Litigation Friend – children’s access to the Courts
How do children bring a claim before the Court? Children under the age of 18 years must be accompanied by a litigation friend should they wish to bring a claim to the Court. Often children miss out due to perceived cost implications for the litigation friend should the case be unsuccessful.
The recent case of Glover v Baker, (the outcome of which was challenged by the litigation friend in the England and Wales Court of Appeal (EWCA)) proves that children can and should have equal access to the Courts without the shadow of costs looming over their litigation friend. Here, the Appeal Court set aside a costs order made against Mrs Glover, the mother who was acting as the children’s litigation friend. Mrs Glover brought a case against her ex-husband, Mr Blake for the benefit of her children.
In the 1990s, Mr Blake had created a business which he sought to sell in 1998, however he did this using an employee benefit trust scheme that was ultimately unsuccessful – Mr Blake was landed with a rather large tax bill in 2013, by which time Mrs Glover and Mr Blake had separated.

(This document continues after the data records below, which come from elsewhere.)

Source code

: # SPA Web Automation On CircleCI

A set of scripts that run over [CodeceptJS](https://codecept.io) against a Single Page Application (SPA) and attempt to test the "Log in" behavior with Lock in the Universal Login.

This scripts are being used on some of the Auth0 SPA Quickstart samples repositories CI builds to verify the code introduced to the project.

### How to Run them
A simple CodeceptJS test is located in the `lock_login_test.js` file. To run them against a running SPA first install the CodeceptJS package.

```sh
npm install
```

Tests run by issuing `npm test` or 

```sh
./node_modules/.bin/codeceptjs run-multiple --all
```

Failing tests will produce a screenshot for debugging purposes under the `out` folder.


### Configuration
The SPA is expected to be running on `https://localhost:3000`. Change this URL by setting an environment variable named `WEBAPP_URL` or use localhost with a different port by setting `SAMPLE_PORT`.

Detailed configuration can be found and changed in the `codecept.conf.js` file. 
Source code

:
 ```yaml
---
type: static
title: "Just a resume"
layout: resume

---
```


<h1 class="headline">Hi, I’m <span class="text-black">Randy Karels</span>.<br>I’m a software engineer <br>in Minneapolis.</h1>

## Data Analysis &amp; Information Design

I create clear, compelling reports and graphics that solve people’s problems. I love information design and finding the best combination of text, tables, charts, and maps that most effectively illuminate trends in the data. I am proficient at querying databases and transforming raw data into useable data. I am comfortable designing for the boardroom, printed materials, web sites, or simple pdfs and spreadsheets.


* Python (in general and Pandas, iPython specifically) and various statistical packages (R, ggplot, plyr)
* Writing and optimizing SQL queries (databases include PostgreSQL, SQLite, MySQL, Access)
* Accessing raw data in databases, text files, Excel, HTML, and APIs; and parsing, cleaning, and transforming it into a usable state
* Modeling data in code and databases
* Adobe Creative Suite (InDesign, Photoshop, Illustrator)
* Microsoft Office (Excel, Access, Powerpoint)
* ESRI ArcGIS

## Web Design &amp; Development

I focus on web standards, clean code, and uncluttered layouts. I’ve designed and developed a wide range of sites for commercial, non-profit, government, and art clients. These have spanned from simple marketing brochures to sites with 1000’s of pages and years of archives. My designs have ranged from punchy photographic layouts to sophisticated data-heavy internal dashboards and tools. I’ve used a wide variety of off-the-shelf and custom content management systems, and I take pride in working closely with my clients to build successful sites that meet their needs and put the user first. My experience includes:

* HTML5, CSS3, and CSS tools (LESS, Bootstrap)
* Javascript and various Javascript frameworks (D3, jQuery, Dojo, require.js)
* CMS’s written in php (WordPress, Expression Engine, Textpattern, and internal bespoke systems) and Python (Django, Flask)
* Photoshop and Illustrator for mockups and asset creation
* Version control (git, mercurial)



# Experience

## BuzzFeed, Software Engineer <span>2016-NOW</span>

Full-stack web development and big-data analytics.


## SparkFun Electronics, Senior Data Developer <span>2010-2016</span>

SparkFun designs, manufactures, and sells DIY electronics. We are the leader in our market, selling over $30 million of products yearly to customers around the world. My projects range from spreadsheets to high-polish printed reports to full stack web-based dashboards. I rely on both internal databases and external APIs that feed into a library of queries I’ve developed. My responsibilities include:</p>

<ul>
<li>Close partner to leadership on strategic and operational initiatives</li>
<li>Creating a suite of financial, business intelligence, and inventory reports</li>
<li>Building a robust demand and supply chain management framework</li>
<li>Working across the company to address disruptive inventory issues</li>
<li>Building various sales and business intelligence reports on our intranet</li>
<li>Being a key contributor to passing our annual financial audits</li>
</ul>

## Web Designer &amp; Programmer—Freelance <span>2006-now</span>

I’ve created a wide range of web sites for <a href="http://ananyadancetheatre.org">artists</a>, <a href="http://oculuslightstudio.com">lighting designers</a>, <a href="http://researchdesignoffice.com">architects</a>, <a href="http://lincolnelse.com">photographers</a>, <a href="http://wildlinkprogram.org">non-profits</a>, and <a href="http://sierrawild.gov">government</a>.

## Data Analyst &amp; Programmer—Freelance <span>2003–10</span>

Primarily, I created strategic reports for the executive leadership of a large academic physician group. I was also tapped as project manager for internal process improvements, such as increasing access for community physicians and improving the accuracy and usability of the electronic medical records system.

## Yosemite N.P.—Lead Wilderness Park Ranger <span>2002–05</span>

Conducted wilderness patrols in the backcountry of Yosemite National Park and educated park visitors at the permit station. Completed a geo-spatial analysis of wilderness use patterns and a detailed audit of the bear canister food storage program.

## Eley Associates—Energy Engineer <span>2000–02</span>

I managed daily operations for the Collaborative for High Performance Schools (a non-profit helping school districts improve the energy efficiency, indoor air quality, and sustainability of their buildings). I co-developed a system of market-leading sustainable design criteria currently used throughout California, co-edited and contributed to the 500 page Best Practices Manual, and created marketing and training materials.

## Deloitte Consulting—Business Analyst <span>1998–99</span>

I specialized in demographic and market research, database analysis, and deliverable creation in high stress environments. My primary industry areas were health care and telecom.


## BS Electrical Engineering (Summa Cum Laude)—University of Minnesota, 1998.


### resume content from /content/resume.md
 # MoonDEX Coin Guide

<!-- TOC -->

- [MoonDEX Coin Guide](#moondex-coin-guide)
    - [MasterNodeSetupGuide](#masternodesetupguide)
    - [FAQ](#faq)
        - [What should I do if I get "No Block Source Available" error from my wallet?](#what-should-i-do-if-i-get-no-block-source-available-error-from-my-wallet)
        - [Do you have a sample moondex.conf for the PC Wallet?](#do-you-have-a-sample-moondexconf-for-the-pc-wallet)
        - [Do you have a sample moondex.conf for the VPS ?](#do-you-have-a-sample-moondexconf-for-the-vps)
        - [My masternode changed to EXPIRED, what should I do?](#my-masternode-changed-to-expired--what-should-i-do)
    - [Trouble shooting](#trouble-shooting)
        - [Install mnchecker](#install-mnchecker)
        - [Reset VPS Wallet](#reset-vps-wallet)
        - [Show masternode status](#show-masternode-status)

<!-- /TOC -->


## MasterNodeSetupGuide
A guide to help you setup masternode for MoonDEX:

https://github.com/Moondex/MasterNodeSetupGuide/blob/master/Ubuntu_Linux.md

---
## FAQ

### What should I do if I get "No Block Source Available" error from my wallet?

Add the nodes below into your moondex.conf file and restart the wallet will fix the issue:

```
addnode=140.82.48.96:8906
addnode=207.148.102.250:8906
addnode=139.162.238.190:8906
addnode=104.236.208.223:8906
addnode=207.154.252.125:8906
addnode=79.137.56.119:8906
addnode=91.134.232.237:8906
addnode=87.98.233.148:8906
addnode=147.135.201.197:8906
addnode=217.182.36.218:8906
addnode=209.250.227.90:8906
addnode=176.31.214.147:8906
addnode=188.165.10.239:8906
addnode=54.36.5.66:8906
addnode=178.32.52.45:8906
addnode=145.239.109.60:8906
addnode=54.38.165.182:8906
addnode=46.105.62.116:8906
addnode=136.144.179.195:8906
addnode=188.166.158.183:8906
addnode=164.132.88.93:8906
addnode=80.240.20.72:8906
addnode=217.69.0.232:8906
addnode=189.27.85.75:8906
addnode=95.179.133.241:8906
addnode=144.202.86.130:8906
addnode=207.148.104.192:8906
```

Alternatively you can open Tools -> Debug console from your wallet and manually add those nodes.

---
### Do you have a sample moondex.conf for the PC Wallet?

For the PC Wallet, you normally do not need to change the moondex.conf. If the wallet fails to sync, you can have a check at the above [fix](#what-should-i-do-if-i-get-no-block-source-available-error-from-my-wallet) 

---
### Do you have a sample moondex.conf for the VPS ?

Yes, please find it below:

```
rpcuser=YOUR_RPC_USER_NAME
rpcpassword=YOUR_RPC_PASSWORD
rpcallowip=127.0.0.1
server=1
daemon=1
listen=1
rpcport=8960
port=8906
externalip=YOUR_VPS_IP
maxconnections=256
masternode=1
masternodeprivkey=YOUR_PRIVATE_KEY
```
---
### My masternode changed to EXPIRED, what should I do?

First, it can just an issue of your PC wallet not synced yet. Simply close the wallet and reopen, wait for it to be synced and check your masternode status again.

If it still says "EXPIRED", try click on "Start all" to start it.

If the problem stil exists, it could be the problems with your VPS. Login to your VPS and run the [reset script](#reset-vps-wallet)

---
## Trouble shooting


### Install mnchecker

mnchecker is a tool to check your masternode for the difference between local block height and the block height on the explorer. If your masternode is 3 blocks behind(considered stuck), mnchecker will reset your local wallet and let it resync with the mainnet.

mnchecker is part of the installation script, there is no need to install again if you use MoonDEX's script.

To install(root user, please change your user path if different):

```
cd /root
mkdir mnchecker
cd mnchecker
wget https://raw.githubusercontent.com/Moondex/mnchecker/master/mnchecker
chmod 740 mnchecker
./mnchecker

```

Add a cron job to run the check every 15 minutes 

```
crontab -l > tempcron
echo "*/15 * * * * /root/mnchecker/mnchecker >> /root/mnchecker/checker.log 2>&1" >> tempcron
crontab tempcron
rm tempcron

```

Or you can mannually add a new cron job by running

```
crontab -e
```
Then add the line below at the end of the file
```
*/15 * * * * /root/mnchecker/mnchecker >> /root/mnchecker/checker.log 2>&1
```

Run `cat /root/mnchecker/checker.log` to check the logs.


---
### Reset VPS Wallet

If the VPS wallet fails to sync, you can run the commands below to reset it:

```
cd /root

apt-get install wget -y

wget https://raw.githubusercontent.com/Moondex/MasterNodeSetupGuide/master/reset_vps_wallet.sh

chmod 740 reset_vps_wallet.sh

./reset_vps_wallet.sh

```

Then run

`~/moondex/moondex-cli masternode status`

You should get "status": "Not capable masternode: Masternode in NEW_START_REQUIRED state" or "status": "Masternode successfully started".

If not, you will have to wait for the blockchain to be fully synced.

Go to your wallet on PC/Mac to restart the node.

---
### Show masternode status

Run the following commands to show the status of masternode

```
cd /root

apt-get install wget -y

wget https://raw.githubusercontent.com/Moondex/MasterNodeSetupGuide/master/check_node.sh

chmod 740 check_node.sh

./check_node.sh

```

Mrs Glover and Mr Blake had two children, who were not consulted about the arrangement and sought to challenge this through the Courts. The case was heard in the England and Wales High Court (EWCH) under Morgan J who found in Mr Blake’s favour. Mrs Glover was ordered to pay Mr Blake’s legal fees. The Judge was of the view that, ordinarily, where the party bringing the claim – the claimant, is unsuccessful, the defendant’s costs are met by the claimant. The Court deemed the litigation friend to be responsible for the costs of the litigation that would have ordinarily been ordered against an adult claimant.
The decision to appeal this Judgement proved successful for Mrs Glover. The EWCA gave a unanimous Judgement rejecting Morgan J’s view. When deciding if such an order should be made, the question is “whether in all the circumstances it is just to make the order.” On giving Judgement, Newey LJ explains that there should be no presumption that a litigation friend acting for a child or protected person should bear the costs that a defendant would have been ordered to pay.
So, what would justify such an order? Newy LJ went on to include factors such as bad faith, improper or unreasonable behaviour, or prospect of personal benefit – none of which were alleged in this case. It was found Mrs Glover should not be made to pay the costs as there was no presumption that she had agreed to do so. The costs order was duly cancelled.
Mrs Glover’s case should provide reassurance for those who are considering acting as litigation friends for children – the threat of a costs order should not be a bar for children having access to the Courts.